### Problem requirements:
Only the lines from the one containing "- Implement network manager" to the end of the records belong in the output; print them exactly.

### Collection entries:
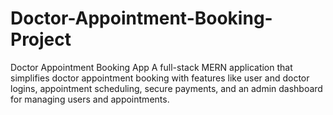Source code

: # Doctor-Appointment-Booking-Project
Doctor Appointment Booking App A full-stack MERN application that simplifies doctor appointment booking with features like user and doctor logins, appointment scheduling, secure payments, and an admin dashboard for managing users and appointments.
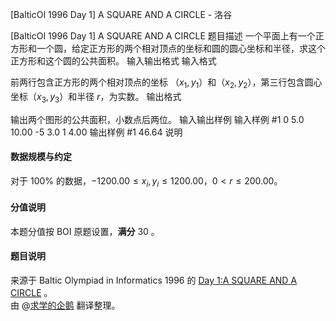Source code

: 



[BalticOI 1996 Day 1] A SQUARE AND A CIRCLE - 洛谷














[BalticOI 1996 Day 1] A SQUARE AND A CIRCLE
题目描述
一个平面上有一个正方形和一个圆，给定正方形的两个相对顶点的坐标和圆的圆心坐标和半径，求这个正方形和这个圆的公共面积。
输入输出格式
输入格式

前两行包含正方形的两个相对顶点的坐标 （$x_1,y_1$）和（$x_2,y_2$），第三行包含圆心坐标（$x_3,y_3$）和半径 $r$，为实数。
输出格式

输出两个图形的公共面积，小数点后两位。
输入输出样例
输入样例 #1
0 5.0
10.00 -5
3.0 1 4.00
输出样例 #1
46.64
说明
#### 数据规模与约定  
对于 $100 \%$ 的数据，$-1200.00 \le x_i,y_i \le 1200.00$，$0 < r \le 200.00$。
#### 分值说明  
本题分值按 BOI 原题设置，**满分** $30$ 。
#### 题目说明  
来源于 Baltic Olympiad in Informatics 1996 的 [Day 1:A SQUARE AND A CIRCLE](https://boi.cses.fi/files/boi1996_day1.pdf) 。  
由 @[求学的企鹅](/user/271784) 翻译整理。






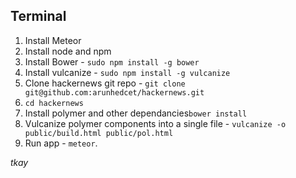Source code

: ## Terminal ##
1. Install Meteor
1. Install node and npm
2. Install Bower - `sudo npm install -g bower`
3. Install vulcanize - `sudo npm install -g vulcanize`
4. Clone hackernews git repo - `git clone git@github.com:arunhedcet/hackernews.git`
5. `cd hackernews`
6. Install polymer and other dependancies`bower install`
7. Vulcanize polymer components into a single file - `vulcanize -o public/build.html public/pol.html `
8. Run app - `meteor`.

*tkay*


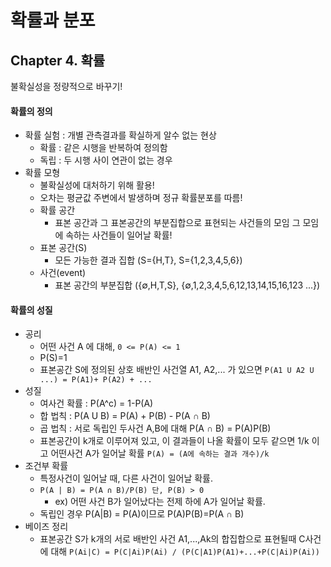 # 확률과 분포
## Chapter 4. 확률
불확실성을 정량적으로 바꾸기!

#### 확률의 정의
* 확률 실험 : 개별 관측결과를 확실하게 알수 없는 현상
  * 확률 : 같은 시행을 반복하여 정의함
  * 독립 : 두 시행 사이 연관이 없는 경우
* 확률 모형
  * 불확실성에 대처하기 위해 활용!
  * 오차는 평균값 주변에서 발생하며 정규 확률분포를 따름!
  * 확률 공간
    * 표본 공간과 그 표본공간의 부분집합으로 표현되는 사건들의 모임 그 모임에 속하는 사건들이 일어날 확률!
  * 표본 공간(S)
    * 모든 가능한 결과 집합 (S={H,T}, S={1,2,3,4,5,6})
  * 사건(event)
    * 표본 공간의 부분집합 ({∅,H,T,S}, {∅,1,2,3,4,5,6,12,13,14,15,16,123 ...})
#### 확률의 성질
  * 공리
    * 어떤 사건 A 에 대해, `0 <= P(A) <= 1`
    * P(S)=1
    * 표본공간 S에 정의된 상호 배반인 사건열 A1, A2,... 가 있으면 `P(A1 U A2 U ...) = P(A1)+ P(A2) + ...`
  * 성질
    * 여사건 확률 : P(A^c) = 1-P(A)
    * 합 법칙 : P(A U B) = P(A) + P(B) - P(A ∩ B)
    * 곱 법칙 : 서로 독립인 두사건 A,B에 대해 P(A ∩ B) = P(A)P(B)
    * 표본공간이 k개로 이루어져 있고, 이 결과들이 나올 확률이 모두 같으면 1/k 이고 어떤사건 A가 일어날 확률 `P(A) = (A에 속하는 결과 개수)/k`
  * 조건부 확률
    * 특정사건이 일어날 때, 다른 사건이 일어날 확률.
    * `P(A | B) = P(A ∩ B)/P(B) 단, P(B) > 0`
      * ex) 어떤 사건 B가 일어났다는 전제 하에 A가 일어날 확률.
    * 독립인 경우 P(A|B) = P(A)이므로 P(A)P(B)=P(A ∩ B) 
  * 베이즈 정리
    * 표본공간 S가 k개의 서로 배반인 사건 A1,...,Ak의 합집합으로 표현될때 C사건에 대해 `P(Ai|C) = P(C|Ai)P(Ai) / (P(C|A1)P(A1)+...+P(C|Ai)P(Ai))`
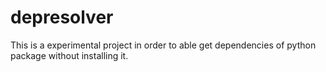 # depresolver
This is a experimental project in order to able get dependencies of python package without installing it.
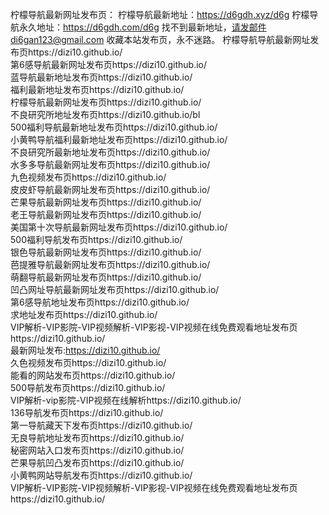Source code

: 柠檬导航最新网址发布页：
柠檬导航最新地址：https://d6gdh.xyz/d6g
柠檬导航永久地址：https://d6gdh.com/d6g
找不到最新地址，请发邮件di6gan123@gmail.com
收藏本站发布页，永不迷路。
柠檬导航导航最新网址发布页https://dizi10.github.io/</br>
第6感导航最新网址发布页https://dizi10.github.io/</br>
蓝导航最新地址发布页https://dizi10.github.io/</br>
福利最新地址发布页https://dizi10.github.io/</br>
柠檬导航最新网址发布页https://dizi10.github.io/</br>
不良研究所地址发布页https://dizi10.github.io/bl</br>
500福利导航最新地址发布页https://dizi10.github.io/</br>
小黄鸭导航福利最新地址发布页https://dizi10.github.io/</br>
不良研究所最新地址发布页https://dizi10.github.io/</br>
水多多导航最新网址发布页https://dizi10.github.io/</br>
九色视频发布页https://dizi10.github.io/</br>
皮皮虾导航最新网址发布页https://dizi10.github.io/</br>
芒果导航最新网址发布页https://dizi10.github.io/</br>
老王导航最新网址发布页https://dizi10.github.io/</br>
美国第十次导航最新网址发布页https://dizi10.github.io/</br>
500福利导航发布页https://dizi10.github.io/</br>
银色导航最新网址发布页https://dizi10.github.io/</br>
芭提雅导航最新网址发布页https://dizi10.github.io/</br>
萌翻导航最新网址发布页https://dizi10.github.io/</br>
凹凸网址导航最新网址发布页https://dizi10.github.io/</br>
第6感导航地址发布页https://dizi10.github.io/</br>
求地址发布页https://dizi10.github.io/</br>
VIP解析-VIP影院-VIP视频解析-VIP影视-VIP视频在线免费观看地址发布页https://dizi10.github.io/</br>
最新网址发布:https://dizi10.github.io/</br>
久色视频发布页https://dizi10.github.io/</br>
能看的网站发布页https://dizi10.github.io/</br>
500导航发布页https://dizi10.github.io/</br>
VIP解析-vip影院-VIP视频在线解析https://dizi10.github.io/</br>
136导航发布页https://dizi10.github.io/</br>
第一导航藏天下发布页https://dizi10.github.io/</br>
无良导航地址发布页https://dizi10.github.io/</br>
秘密网站入口发布页https://dizi10.github.io/</br>
芒果导航凹凸发布页https://dizi10.github.io/</br>
小黄鸭网站导航发布页https://dizi10.github.io/</br>
VIP解析-VIP影院-VIP视频解析-VIP影视-VIP视频在线免费观看地址发布页https://dizi10.github.io/</br>
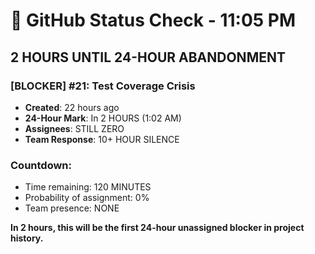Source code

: # 🐙 GitHub Status Check - 11:05 PM

## 2 HOURS UNTIL 24-HOUR ABANDONMENT

### [BLOCKER] #21: Test Coverage Crisis
- **Created**: 22 hours ago
- **24-Hour Mark**: In 2 HOURS (1:02 AM)
- **Assignees**: STILL ZERO
- **Team Response**: 10+ HOUR SILENCE

### Countdown:
- Time remaining: 120 MINUTES
- Probability of assignment: 0%
- Team presence: NONE

**In 2 hours, this will be the first 24-hour unassigned blocker in project history.**
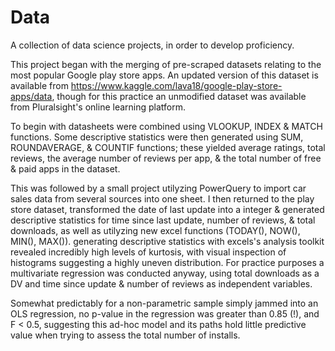 # Data

A collection of data science projects, in order to develop proficiency.

This project began with the merging of pre-scraped datasets relating to the most popular Google play store apps. An updated version of this dataset is available from https://www.kaggle.com/lava18/google-play-store-apps/data, though for this practice an unmodified dataset was available from Pluralsight's online learning platform.        

To begin with datasheets were combined using VLOOKUP, INDEX & MATCH functions. Some descriptive statistics were then generated using   SUM, ROUNDAVERAGE, & COUNTIF functions; these yielded average ratings, total reviews, the average number of reviews per app, & the total number of free & paid apps in the dataset. 

This was followed by a small project utilyzing PowerQuery to import car sales data from several sources into one sheet. I then returned to the play store dataset, transformed the date of last update into a integer & generated descriptive statistics for time since last update, number of reviews, & total downloads, as well as utilyzing new excel functions (TODAY(), NOW(), MIN(), MAX()). generating descriptive statistics with excels's analysis toolkit revealed incredibly high levels of kurtosis, with visual inspection of histograms suggesting a highly uneven distribution. For practice purposes a multivariate regression was conducted anyway, using total downloads as a DV and time since update & number of reviews as independent variables.  

Somewhat predictably for a non-parametric sample simply jammed into an OLS regression, no p-value in the regression was greater than 0.85 (!), and F < 0.5, suggesting this ad-hoc model and its paths hold little predictive value when trying to assess the total number of installs. 







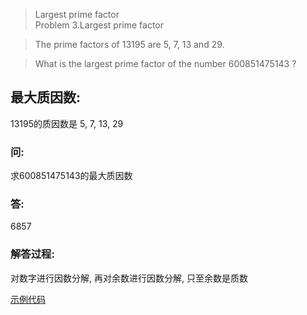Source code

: >Largest prime factor   
>Problem 3.Largest prime factor

>The prime factors of 13195 are 5, 7, 13 and 29.    

>What is the largest prime factor of the number 600851475143 ?

## 最大质因数:

13195的质因数是 5, 7, 13, 29
 
### 问:
求600851475143的最大质因数

### 答:
6857

### 解答过程:
对数字进行因数分解, 再对余数进行因数分解, 只至余数是质数

[示例代码](problem_3.py)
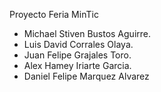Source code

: Proyecto Feria MinTic
- Michael Stiven Bustos Aguirre.
- Luis David Corrales Olaya.
- Juan Felipe Grajales Toro.
- Alex Hamey Iriarte Garcia.
- Daniel Felipe Marquez Alvarez

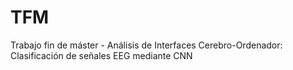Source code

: # TFM
Trabajo fin de máster - Análisis de Interfaces Cerebro-Ordenador: Clasificación de señales EEG mediante CNN
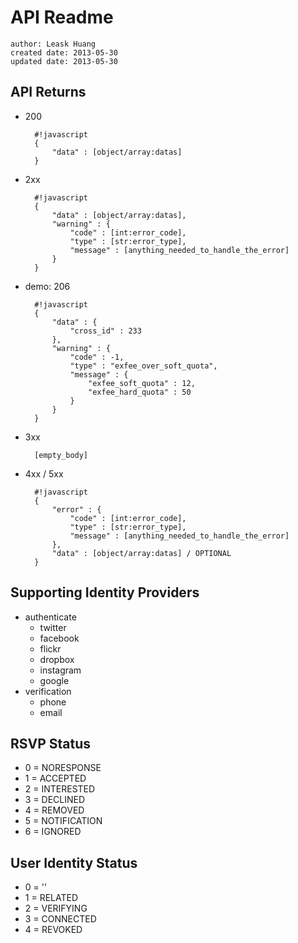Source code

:# API Readme
    author: Leask Huang
    created date: 2013-05-30
    updated date: 2013-05-30


## API Returns
- 200

        #!javascript
        {
            "data" : [object/array:datas]
        }

- 2xx

        #!javascript
        {
            "data" : [object/array:datas],
            "warning" : {
                "code" : [int:error_code],
                "type" : [str:error_type],
                "message" : [anything_needed_to_handle_the_error]
            }
        }

* demo: 206

        #!javascript
        {
            "data" : {
                "cross_id" : 233
            },
            "warning" : {
                "code" : -1,
                "type" : "exfee_over_soft_quota",
                "message" : {
                    "exfee_soft_quota" : 12,
                    "exfee_hard_quota" : 50
                }
            }
        }

- 3xx

        [empty_body]

- 4xx / 5xx

        #!javascript
        {
            "error" : {
                "code" : [int:error_code],
                "type" : [str:error_type],
                "message" : [anything_needed_to_handle_the_error]
            },
            "data" : [object/array:datas] / OPTIONAL
        }


## Supporting Identity Providers
- authenticate
    * twitter
    * facebook
    * flickr
    * dropbox
    * instagram
    * google
- verification
    * phone
    * email


## RSVP Status
* 0 = NORESPONSE
* 1 = ACCEPTED
* 2 = INTERESTED
* 3 = DECLINED
* 4 = REMOVED
* 5 = NOTIFICATION
* 6 = IGNORED


## User Identity Status
* 0 = ''
* 1 = RELATED
* 2 = VERIFYING
* 3 = CONNECTED
* 4 = REVOKED
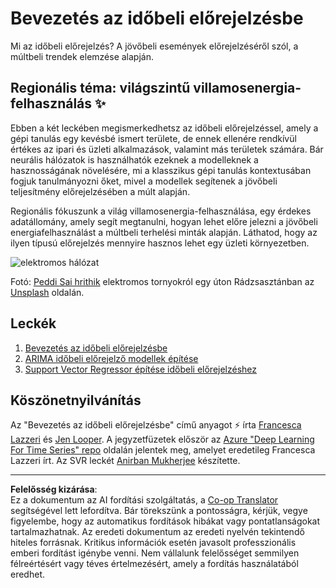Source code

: <!--
CO_OP_TRANSLATOR_METADATA:
{
  "original_hash": "61342603bad8acadbc6b2e4e3aab3f66",
  "translation_date": "2025-09-05T15:27:42+00:00",
  "source_file": "7-TimeSeries/README.md",
  "language_code": "hu"
}
-->
# Bevezetés az időbeli előrejelzésbe

Mi az időbeli előrejelzés? A jövőbeli események előrejelzéséről szól, a múltbeli trendek elemzése alapján.

## Regionális téma: világszintű villamosenergia-felhasználás ✨

Ebben a két leckében megismerkedhetsz az időbeli előrejelzéssel, amely a gépi tanulás egy kevésbé ismert területe, de ennek ellenére rendkívül értékes az ipari és üzleti alkalmazások, valamint más területek számára. Bár neurális hálózatok is használhatók ezeknek a modelleknek a hasznosságának növelésére, mi a klasszikus gépi tanulás kontextusában fogjuk tanulmányozni őket, mivel a modellek segítenek a jövőbeli teljesítmény előrejelzésében a múlt alapján.

Regionális fókuszunk a világ villamosenergia-felhasználása, egy érdekes adatállomány, amely segít megtanulni, hogyan lehet előre jelezni a jövőbeli energiafelhasználást a múltbeli terhelési minták alapján. Láthatod, hogy az ilyen típusú előrejelzés mennyire hasznos lehet egy üzleti környezetben.

![elektromos hálózat](../../../7-TimeSeries/images/electric-grid.jpg)

Fotó: [Peddi Sai hrithik](https://unsplash.com/@shutter_log?utm_source=unsplash&utm_medium=referral&utm_content=creditCopyText) elektromos tornyokról egy úton Rádzsasztánban az [Unsplash](https://unsplash.com/s/photos/electric-india?utm_source=unsplash&utm_medium=referral&utm_content=creditCopyText) oldalán.

## Leckék

1. [Bevezetés az időbeli előrejelzésbe](1-Introduction/README.md)
2. [ARIMA időbeli előrejelző modellek építése](2-ARIMA/README.md)
3. [Support Vector Regressor építése időbeli előrejelzéshez](3-SVR/README.md)

## Köszönetnyilvánítás

Az "Bevezetés az időbeli előrejelzésbe" című anyagot ⚡️ írta [Francesca Lazzeri](https://twitter.com/frlazzeri) és [Jen Looper](https://twitter.com/jenlooper). A jegyzetfüzetek először az [Azure "Deep Learning For Time Series" repo](https://github.com/Azure/DeepLearningForTimeSeriesForecasting) oldalán jelentek meg, amelyet eredetileg Francesca Lazzeri írt. Az SVR leckét [Anirban Mukherjee](https://github.com/AnirbanMukherjeeXD) készítette.

---

**Felelősség kizárása**:  
Ez a dokumentum az AI fordítási szolgáltatás, a [Co-op Translator](https://github.com/Azure/co-op-translator) segítségével lett lefordítva. Bár törekszünk a pontosságra, kérjük, vegye figyelembe, hogy az automatikus fordítások hibákat vagy pontatlanságokat tartalmazhatnak. Az eredeti dokumentum az eredeti nyelvén tekintendő hiteles forrásnak. Kritikus információk esetén javasolt professzionális emberi fordítást igénybe venni. Nem vállalunk felelősséget semmilyen félreértésért vagy téves értelmezésért, amely a fordítás használatából eredhet.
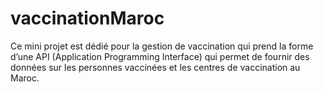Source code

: # vaccinationMaroc
Ce mini projet est dédié pour la gestion de vaccination qui prend la forme d’une
API (Application Programming Interface) qui permet de fournir des données sur
les personnes vaccinées et les centres de vaccination au Maroc.
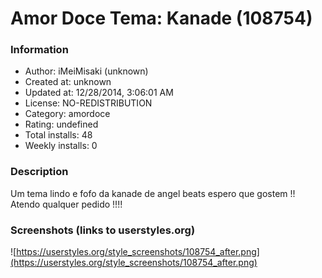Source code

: # Amor Doce Tema: Kanade (108754)

### Information
- Author: iMeiMisaki (unknown)
- Created at: unknown
- Updated at: 12/28/2014, 3:06:01 AM
- License: NO-REDISTRIBUTION
- Category: amordoce
- Rating: undefined
- Total installs: 48
- Weekly installs: 0


### Description
Um tema lindo  e fofo  da kanade de angel beats espero que gostem !!
Atendo qualquer  pedido !!!!


### Screenshots (links to userstyles.org)
![https://userstyles.org/style_screenshots/108754_after.png](https://userstyles.org/style_screenshots/108754_after.png)


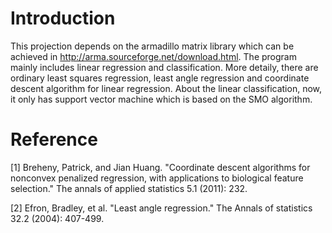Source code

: # Introduction
This projection depends on the armadillo matrix library which can be achieved in http://arma.sourceforge.net/download.html. The program mainly includes linear regression and classification. More detaily, there are ordinary least squares regression, least angle regression and coordinate descent algorithm for linear regression. About the linear classification, now, it only has support vector machine which is based on the SMO algorithm. 

# Reference
[1] Breheny, Patrick, and Jian Huang. "Coordinate descent algorithms for nonconvex penalized regression, with applications to biological       feature selection." The annals of applied statistics 5.1 (2011): 232.

[2] Efron, Bradley, et al. "Least angle regression." The Annals of statistics 32.2 (2004): 407-499.
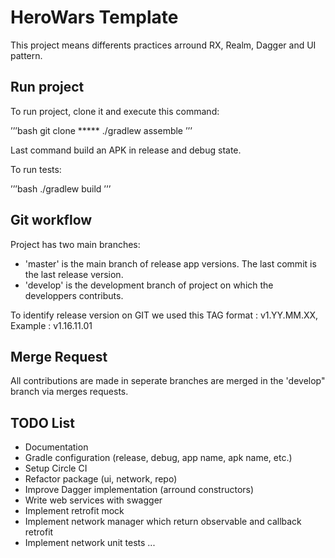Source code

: # HeroWars Template

This project means differents practices arround RX, Realm, Dagger and UI pattern.

## Run project

To run project,  clone it and execute this command: 

’’’bash
git clone *****
./gradlew assemble
’’’

Last command build an APK in release and debug state.

To run tests:

’’’bash
./gradlew build
’’’
## Git workflow

Project has two main branches:

- 'master' is the main branch of release app versions. The last commit 
is the last release version. 
- 'develop' is the development branch of project on which the developpers contributs.

To identify release version on GIT we used this TAG format : v1.YY.MM.XX, 
Example : v1.16.11.01 

## Merge Request

All contributions are made in seperate branches are merged in the 'develop" branch 
via merges requests.

## TODO List

- Documentation
- Gradle configuration (release, debug, app name, apk name, etc.)
- Setup Circle CI
- Refactor package (ui, network, repo)
- Improve Dagger implementation (arround constructors)
- Write web services with swagger
- Implement retrofit mock
- Implement network manager which return observable and callback retrofit 
- Implement network unit tests
...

### Exercise solution:
- Implement network manager which return observable and callback retrofit 
- Implement network unit tests
...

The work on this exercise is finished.